The redheaded demon sat on the edge of the desk, holding her guts in with her arm. "What the fuck is he, The Terminator?"

"I told you," the leader said. It sounded like she was gloating. "John Winchester's little blunt instrument. Daddy's favorite boy is his own personal attack dog. A pit bull in human form." She leaned down into his visual field, but was keeping out of reach, in spite of the knife at his throat. "You are as soulless as humans come, aren't you? You're an empty box of broken rage."

"Come closer and say that."

She smiled. "Your Daddy did quite the number on you. You're going to be a hollow husk for the rest of your short, brutal life. And you call us evil?"

He glowered at her, only now aware he had blood in his eyelashes. "I'm gonna kill you."

"You're going to try, honey." She actually reached out and patted his head, like he was being a pathetic little boy. He tried to shake her hand off, but that just made the knife cut deeper into his neck. "It's good to have goals."

"Let's kill him now," Lars suggested. "We can't have him here if he's this dangerous."

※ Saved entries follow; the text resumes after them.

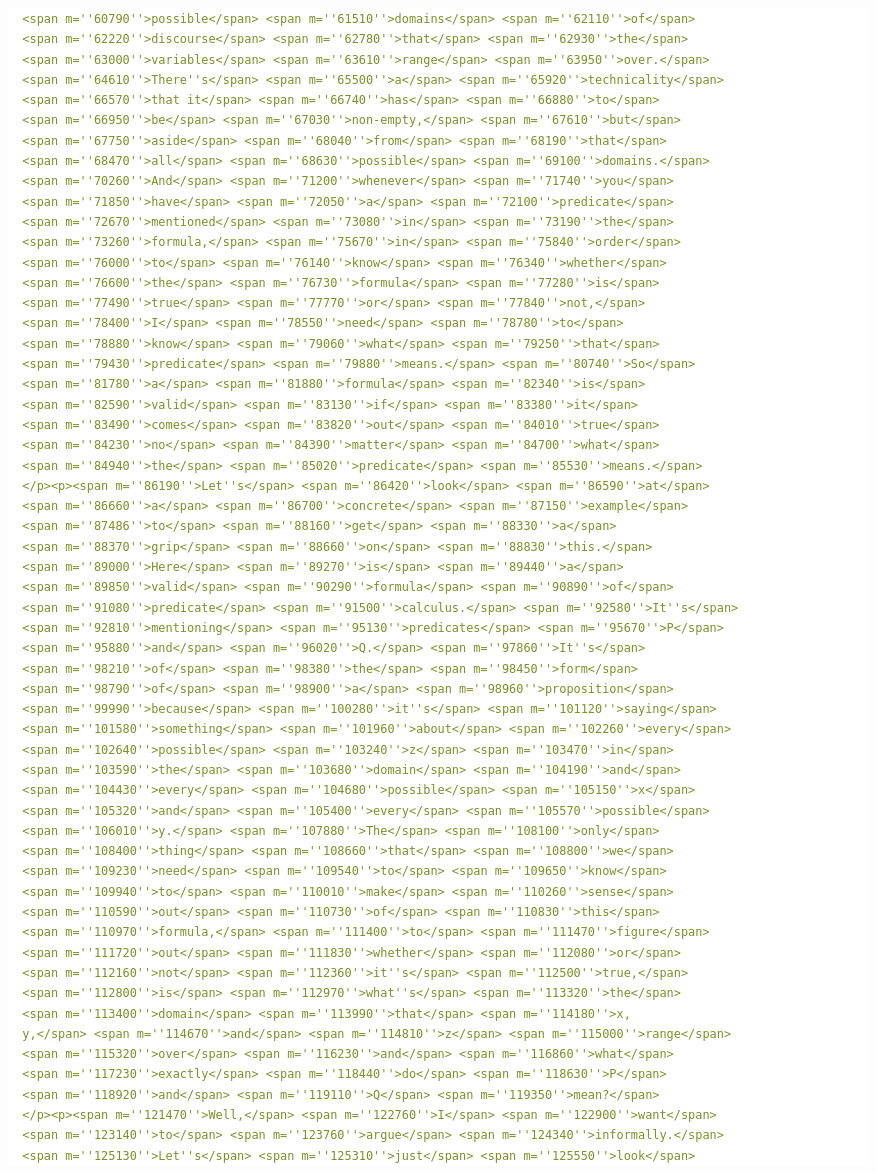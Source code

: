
 ```yaml
  <span m=''60790''>possible</span> <span m=''61510''>domains</span> <span m=''62110''>of</span>
  <span m=''62220''>discourse</span> <span m=''62780''>that</span> <span m=''62930''>the</span>
  <span m=''63000''>variables</span> <span m=''63610''>range</span> <span m=''63950''>over.</span>
  <span m=''64610''>There''s</span> <span m=''65500''>a</span> <span m=''65920''>technicality</span>
  <span m=''66570''>that it</span> <span m=''66740''>has</span> <span m=''66880''>to</span>
  <span m=''66950''>be</span> <span m=''67030''>non-empty,</span> <span m=''67610''>but</span>
  <span m=''67750''>aside</span> <span m=''68040''>from</span> <span m=''68190''>that</span>
  <span m=''68470''>all</span> <span m=''68630''>possible</span> <span m=''69100''>domains.</span>
  <span m=''70260''>And</span> <span m=''71200''>whenever</span> <span m=''71740''>you</span>
  <span m=''71850''>have</span> <span m=''72050''>a</span> <span m=''72100''>predicate</span>
  <span m=''72670''>mentioned</span> <span m=''73080''>in</span> <span m=''73190''>the</span>
  <span m=''73260''>formula,</span> <span m=''75670''>in</span> <span m=''75840''>order</span>
  <span m=''76000''>to</span> <span m=''76140''>know</span> <span m=''76340''>whether</span>
  <span m=''76600''>the</span> <span m=''76730''>formula</span> <span m=''77280''>is</span>
  <span m=''77490''>true</span> <span m=''77770''>or</span> <span m=''77840''>not,</span>
  <span m=''78400''>I</span> <span m=''78550''>need</span> <span m=''78780''>to</span>
  <span m=''78880''>know</span> <span m=''79060''>what</span> <span m=''79250''>that</span>
  <span m=''79430''>predicate</span> <span m=''79880''>means.</span> <span m=''80740''>So</span>
  <span m=''81780''>a</span> <span m=''81880''>formula</span> <span m=''82340''>is</span>
  <span m=''82590''>valid</span> <span m=''83130''>if</span> <span m=''83380''>it</span>
  <span m=''83490''>comes</span> <span m=''83820''>out</span> <span m=''84010''>true</span>
  <span m=''84230''>no</span> <span m=''84390''>matter</span> <span m=''84700''>what</span>
  <span m=''84940''>the</span> <span m=''85020''>predicate</span> <span m=''85530''>means.</span>
  </p><p><span m=''86190''>Let''s</span> <span m=''86420''>look</span> <span m=''86590''>at</span>
  <span m=''86660''>a</span> <span m=''86700''>concrete</span> <span m=''87150''>example</span>
  <span m=''87486''>to</span> <span m=''88160''>get</span> <span m=''88330''>a</span>
  <span m=''88370''>grip</span> <span m=''88660''>on</span> <span m=''88830''>this.</span>
  <span m=''89000''>Here</span> <span m=''89270''>is</span> <span m=''89440''>a</span>
  <span m=''89850''>valid</span> <span m=''90290''>formula</span> <span m=''90890''>of</span>
  <span m=''91080''>predicate</span> <span m=''91500''>calculus.</span> <span m=''92580''>It''s</span>
  <span m=''92810''>mentioning</span> <span m=''95130''>predicates</span> <span m=''95670''>P</span>
  <span m=''95880''>and</span> <span m=''96020''>Q.</span> <span m=''97860''>It''s</span>
  <span m=''98210''>of</span> <span m=''98380''>the</span> <span m=''98450''>form</span>
  <span m=''98790''>of</span> <span m=''98900''>a</span> <span m=''98960''>proposition</span>
  <span m=''99990''>because</span> <span m=''100280''>it''s</span> <span m=''101120''>saying</span>
  <span m=''101580''>something</span> <span m=''101960''>about</span> <span m=''102260''>every</span>
  <span m=''102640''>possible</span> <span m=''103240''>z</span> <span m=''103470''>in</span>
  <span m=''103590''>the</span> <span m=''103680''>domain</span> <span m=''104190''>and</span>
  <span m=''104430''>every</span> <span m=''104680''>possible</span> <span m=''105150''>x</span>
  <span m=''105320''>and</span> <span m=''105400''>every</span> <span m=''105570''>possible</span>
  <span m=''106010''>y.</span> <span m=''107880''>The</span> <span m=''108100''>only</span>
  <span m=''108400''>thing</span> <span m=''108660''>that</span> <span m=''108800''>we</span>
  <span m=''109230''>need</span> <span m=''109540''>to</span> <span m=''109650''>know</span>
  <span m=''109940''>to</span> <span m=''110010''>make</span> <span m=''110260''>sense</span>
  <span m=''110590''>out</span> <span m=''110730''>of</span> <span m=''110830''>this</span>
  <span m=''110970''>formula,</span> <span m=''111400''>to</span> <span m=''111470''>figure</span>
  <span m=''111720''>out</span> <span m=''111830''>whether</span> <span m=''112080''>or</span>
  <span m=''112160''>not</span> <span m=''112360''>it''s</span> <span m=''112500''>true,</span>
  <span m=''112800''>is</span> <span m=''112970''>what''s</span> <span m=''113320''>the</span>
  <span m=''113400''>domain</span> <span m=''113990''>that</span> <span m=''114180''>x,
  y,</span> <span m=''114670''>and</span> <span m=''114810''>z</span> <span m=''115000''>range</span>
  <span m=''115320''>over</span> <span m=''116230''>and</span> <span m=''116860''>what</span>
  <span m=''117230''>exactly</span> <span m=''118440''>do</span> <span m=''118630''>P</span>
  <span m=''118920''>and</span> <span m=''119110''>Q</span> <span m=''119350''>mean?</span>
  </p><p><span m=''121470''>Well,</span> <span m=''122760''>I</span> <span m=''122900''>want</span>
  <span m=''123140''>to</span> <span m=''123760''>argue</span> <span m=''124340''>informally.</span>
  <span m=''125130''>Let''s</span> <span m=''125310''>just</span> <span m=''125550''>look</span>
```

"But he's what we're going to use to drive John crazy," the leader replied. "I say we pack him on ice and send him to the pit. Then we film the results and make sure they fall in John's lap. He'll be so mad with grief he'll be easy prey."

"Dream on, bitch." Pack him on ice and send him to the pit? Was that a weirdly worded death threat? He felt like he was missing some information here. Or it was the head injury. Maybe both.

"So we're keeping the veal alive?" Lars asked. Now what the hell did that mean?

The leader shrugged. "For now, I suppose. Let's see how well Dean fairs first." She looked down at him, and gave him a deeply patronizing smile. "Would doggie like to fight more demons?"

Dean spit at her. It was mostly blood, and it missed, but he felt he got his point across.

Lars smacked him on the back of the head, but the leader just chuckled, genuinely amused. "You hang on to your one defined personality trait, Dean. It might help you live through the night."

No matter what, Dean planned on living through the night. So he could rescue Sam, and kill all these sons of bitches. He didn't care what he had to do, he would do it.

But he had a sinking feeling it wasn't going to be nearly that easy.